Assessment of Continuous-Time Transmission-Distribution-Interface Active and Reactive Flexibility for Flexible Distribution Networks

TL;DR

This paper introduces a continuous-time assessment framework for active and reactive power flexibility at the transmission-distribution interface in flexible distribution networks, accounting for uncertainties and device capabilities.

Contribution

It proposes a novel continuous-time model and a direction-factor-based metric for real-time flexibility assessment, improving upon traditional discrete-time methods.

Findings

More effective real-time flexibility assessment compared to discrete-time methods.

Reveals impact of flexible device penetration and uncertainty levels.

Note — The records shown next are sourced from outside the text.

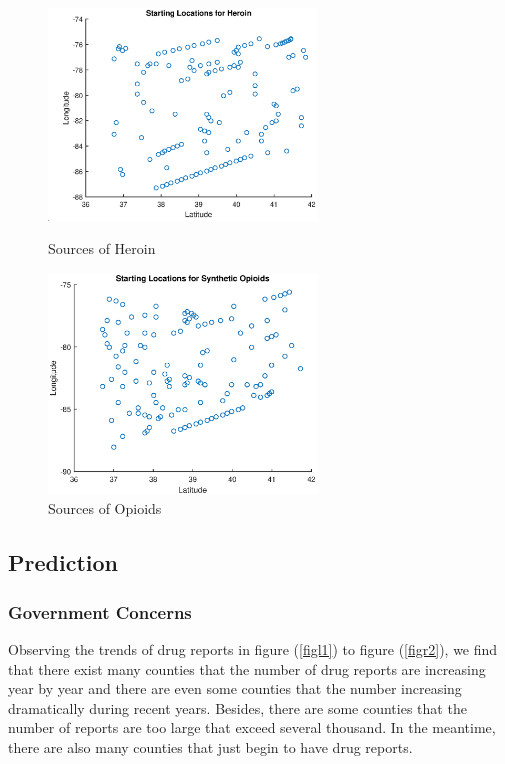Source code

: \documentclass{mcmthesis}
\numberwithin{equation}{section}
\numberwithin{figure}{section}
\numberwithin{table}{section}
\theoremstyle{mydef}
\begin{document}
 \begin{figure}[!htbp]
\begin{minipage}[t]{0.5\linewidth}
\centering
\includegraphics[width=2.8in]{./picture/startlocationhe.eps}
\caption{Sources of Heroin}
\label{fig:left:1}
\end{minipage}%
\begin{minipage}[t]{0.5\linewidth}
\centering
\includegraphics[width=2.8in]{./picture/startlocationso.eps}
\caption{Sources of Opioids}
\label{fig:right:1}
\end{minipage}
\end{figure} 


\subsection{Prediction}

\subsubsection{Government Concerns}

Observing the trends of drug reports in figure (\ref{figl1}) to figure (\ref{figr2}), we find that there exist many counties that the number of drug reports are increasing year by year and there are even some counties that the number increasing dramatically during recent years. Besides, there are some counties that the number of reports are too large that exceed several thousand. In the meantime, there are also many counties that just begin to have drug reports.
\end{document}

Transforms infinite-dimensional optimization into a finite-dimensional problem.

Abstract

With the widespread use of power electronic devices, modern distribution networks are turning into flexible distribution networks (FDNs), which have enhanced active and reactive power flexibility at the transmission-distribution-interface (TDI). However, owing to the stochastics and volatility of distributed generation, the flexibility can change in real time and can hardly be accurately captured using conventional discrete-time (DT) assessment methods. This paper first proposes the notion of continuous-time (CT) TDI active and reactive flexibility and establishes its mathematical model. This model comprehensively considers the flexible devices in the FDN and the impact of uncertainty of photovoltaic power generation and load. In particular, a novel direction-factor-based metric is proposed to model CT-TDI PQ flexibility. Moreover, an efficient solution method is designed to address the difficulties in handling the infinite dimension of CT model and the complexity of bi-objectivity from assessing both active and reactive flexibility to be assessed. The solution successfully transforms the infinite dimensional optimization into a finite dimensional problem and effectively explores the PQ plane in a parallel pattern. Case studies show that the method can more effectively assess the real-time TDI flexibility of an FDN relative to conventional DT counterparts, and also reveals the impact of the relevant factors, such as penetrations of flexible devices and levels of uncertainty.